# Aim of the exercise
Skip all pictures; return exactly the lines from the one containing "I used OBS studio" through the end of the data.

(Dataset extract begins)

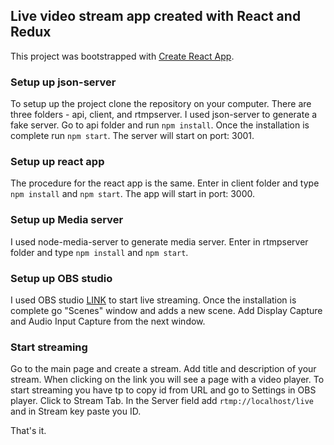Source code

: ## Live video stream app created with React and Redux

This project was bootstrapped with [Create React App](https://github.com/facebook/create-react-app).


### Setup up json-server

To setup up the project clone the repository on your computer. There are three folders - api, client, and rtmpserver. I used json-server to generate a fake server. Go to api folder and run `npm install`. Once the installation is complete run `npm start`. The server will start on port: 3001. 

### Setup up react app

The procedure for the react app is the same. Enter in client folder and type `npm install` and `npm start`. The app will start in port: 3000. 

### Setup up Media server

I used node-media-server to generate media server. Enter in rtmpserver folder and type `npm install` and `npm start`. 

### Setup up OBS studio

I used OBS studio [LINK](https://obsproject.com/) to start live streaming. Once the installation is complete go "Scenes" window and adds a new scene. Add Display Capture and Audio Input Capture from the next window. 

### Start streaming

Go to the main page and create a stream. Add title and description of your stream. When clicking on the link you will see a page with a video player. To start streaming you have tp to copy id from URL and go to Settings in OBS player. Click to Stream Tab. In the Server field add `rtmp://localhost/live` and in Stream key paste you ID. 

That's it. 

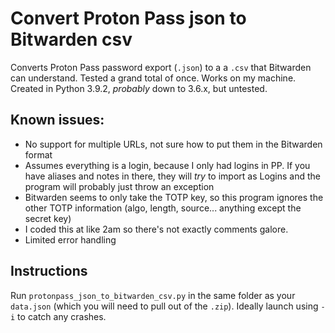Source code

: # Convert Proton Pass json to Bitwarden csv

Converts Proton Pass password export (`.json`) to a a `.csv` that Bitwarden can understand.
Tested a grand total of once. Works on my machine. Created in Python 3.9.2, *probably* down to 3.6.x, but untested.

## Known issues:
 - No support for multiple URLs, not sure how to put them in the Bitwarden format
 - Assumes everything is a login, because I only had logins in PP. If you have aliases and notes in there, they will *try* to import as Logins and the program will probably just throw an exception
 - Bitwarden seems to only take the TOTP key, so this program ignores the other TOTP information (algo, length, source... anything except the secret key)
 - I coded this at like 2am so there's not exactly comments galore.
 - Limited error handling

## Instructions

Run `protonpass_json_to_bitwarden_csv.py` in the same folder as your `data.json` (which you will need to pull out of the `.zip`). Ideally launch using `-i` to catch any crashes.
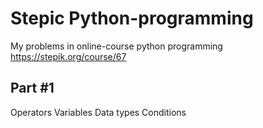 # Stepic Python-programming
My problems in online-course python programming 
https://stepik.org/course/67

## Part #1
Operators
Variables
Data types
Conditions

(Dataset extract ends)

# Solution for this task
I used OBS studio [LINK](https://obsproject.com/) to start live streaming. Once the installation is complete go "Scenes" window and adds a new scene. Add Display Capture and Audio Input Capture from the next window. 

### Start streaming

Go to the main page and create a stream. Add title and description of your stream. When clicking on the link you will see a page with a video player. To start streaming you have tp to copy id from URL and go to Settings in OBS player. Click to Stream Tab. In the Server field add `rtmp://localhost/live` and in Stream key paste you ID. 

That's it. 

Source code

: # Convert Proton Pass json to Bitwarden csv

Converts Proton Pass password export (`.json`) to a a `.csv` that Bitwarden can understand.
Tested a grand total of once. Works on my machine. Created in Python 3.9.2, *probably* down to 3.6.x, but untested.

## Known issues:
 - No support for multiple URLs, not sure how to put them in the Bitwarden format
 - Assumes everything is a login, because I only had logins in PP. If you have aliases and notes in there, they will *try* to import as Logins and the program will probably just throw an exception
 - Bitwarden seems to only take the TOTP key, so this program ignores the other TOTP information (algo, length, source... anything except the secret key)
 - I coded this at like 2am so there's not exactly comments galore.
 - Limited error handling

## Instructions

Run `protonpass_json_to_bitwarden_csv.py` in the same folder as your `data.json` (which you will need to pull out of the `.zip`). Ideally launch using `-i` to catch any crashes.
 # Stepic Python-programming
My problems in online-course python programming 
https://stepik.org/course/67

## Part #1
Operators
Variables
Data types
Conditions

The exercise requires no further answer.